● WORK TO BE COMPLETED
Each line below that contains the word "Password" must be copied.

● INPUT FOR THIS TASK

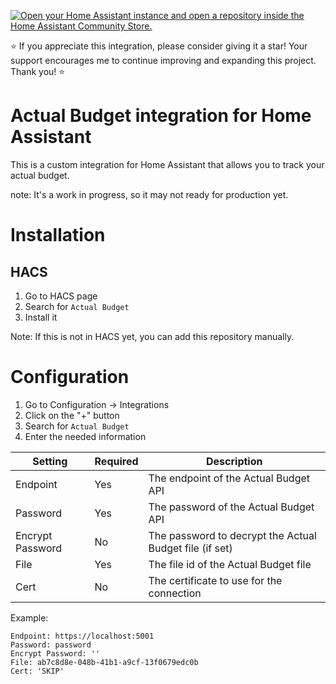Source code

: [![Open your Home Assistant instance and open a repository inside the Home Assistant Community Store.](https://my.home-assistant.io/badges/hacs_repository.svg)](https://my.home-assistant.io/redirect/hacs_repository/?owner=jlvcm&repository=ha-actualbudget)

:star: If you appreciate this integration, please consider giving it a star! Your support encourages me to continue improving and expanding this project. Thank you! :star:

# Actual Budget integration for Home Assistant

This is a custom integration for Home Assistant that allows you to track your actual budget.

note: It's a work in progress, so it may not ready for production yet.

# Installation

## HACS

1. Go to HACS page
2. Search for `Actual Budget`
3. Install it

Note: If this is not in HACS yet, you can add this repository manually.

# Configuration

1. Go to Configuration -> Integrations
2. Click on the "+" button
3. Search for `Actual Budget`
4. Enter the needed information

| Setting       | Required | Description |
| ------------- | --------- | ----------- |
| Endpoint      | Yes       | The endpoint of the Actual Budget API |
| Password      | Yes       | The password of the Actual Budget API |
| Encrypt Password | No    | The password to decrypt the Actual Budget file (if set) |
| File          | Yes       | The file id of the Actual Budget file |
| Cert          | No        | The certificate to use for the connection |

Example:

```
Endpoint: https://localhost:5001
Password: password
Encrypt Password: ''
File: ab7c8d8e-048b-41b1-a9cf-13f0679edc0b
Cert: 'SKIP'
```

--

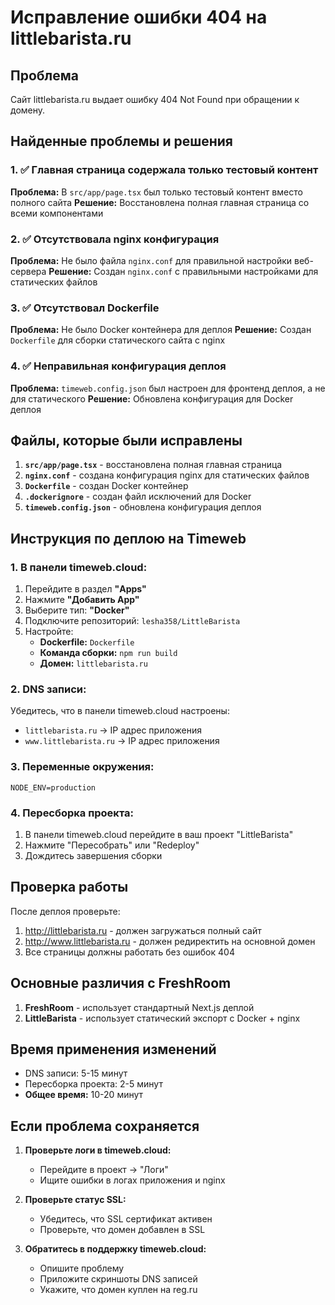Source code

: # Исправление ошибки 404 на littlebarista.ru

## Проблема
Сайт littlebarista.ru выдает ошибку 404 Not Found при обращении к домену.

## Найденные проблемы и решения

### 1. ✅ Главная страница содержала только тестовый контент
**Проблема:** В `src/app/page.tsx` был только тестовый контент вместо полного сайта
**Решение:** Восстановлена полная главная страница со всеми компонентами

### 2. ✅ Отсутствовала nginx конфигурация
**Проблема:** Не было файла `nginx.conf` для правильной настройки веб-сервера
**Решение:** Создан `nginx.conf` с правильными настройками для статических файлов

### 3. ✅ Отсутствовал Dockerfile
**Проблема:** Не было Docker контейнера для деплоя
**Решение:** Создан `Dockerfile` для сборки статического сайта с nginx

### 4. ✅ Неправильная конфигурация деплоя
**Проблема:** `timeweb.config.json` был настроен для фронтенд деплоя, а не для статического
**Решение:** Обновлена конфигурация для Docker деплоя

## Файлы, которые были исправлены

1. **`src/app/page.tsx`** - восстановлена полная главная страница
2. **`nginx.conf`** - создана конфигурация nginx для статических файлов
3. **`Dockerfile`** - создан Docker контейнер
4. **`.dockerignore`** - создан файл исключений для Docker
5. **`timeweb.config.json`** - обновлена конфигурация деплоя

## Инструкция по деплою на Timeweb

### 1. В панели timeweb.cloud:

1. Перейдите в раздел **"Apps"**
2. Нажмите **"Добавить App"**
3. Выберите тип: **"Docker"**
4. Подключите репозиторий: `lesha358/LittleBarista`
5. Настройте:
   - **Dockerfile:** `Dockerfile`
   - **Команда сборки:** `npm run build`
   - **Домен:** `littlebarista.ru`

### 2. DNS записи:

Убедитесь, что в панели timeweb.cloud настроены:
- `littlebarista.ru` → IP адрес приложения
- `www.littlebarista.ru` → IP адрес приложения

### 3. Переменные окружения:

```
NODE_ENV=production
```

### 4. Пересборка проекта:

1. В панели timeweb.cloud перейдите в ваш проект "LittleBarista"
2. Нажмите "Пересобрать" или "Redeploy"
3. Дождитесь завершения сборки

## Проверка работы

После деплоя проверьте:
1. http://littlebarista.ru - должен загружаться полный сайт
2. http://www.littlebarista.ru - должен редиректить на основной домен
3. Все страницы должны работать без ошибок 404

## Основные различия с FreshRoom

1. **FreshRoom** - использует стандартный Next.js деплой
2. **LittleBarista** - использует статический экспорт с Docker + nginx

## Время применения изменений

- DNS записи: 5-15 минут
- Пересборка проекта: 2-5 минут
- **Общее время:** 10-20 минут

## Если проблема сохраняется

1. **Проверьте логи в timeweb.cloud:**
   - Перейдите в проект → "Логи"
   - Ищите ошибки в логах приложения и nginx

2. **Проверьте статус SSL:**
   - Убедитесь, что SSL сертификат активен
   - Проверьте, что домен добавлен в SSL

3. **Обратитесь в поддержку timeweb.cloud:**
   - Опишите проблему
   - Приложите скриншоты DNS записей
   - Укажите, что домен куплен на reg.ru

● EXERCISE SOLUTION
| Password      | Yes       | The password of the Actual Budget API |
| Encrypt Password | No    | The password to decrypt the Actual Budget file (if set) |
Password: password
Encrypt Password: ''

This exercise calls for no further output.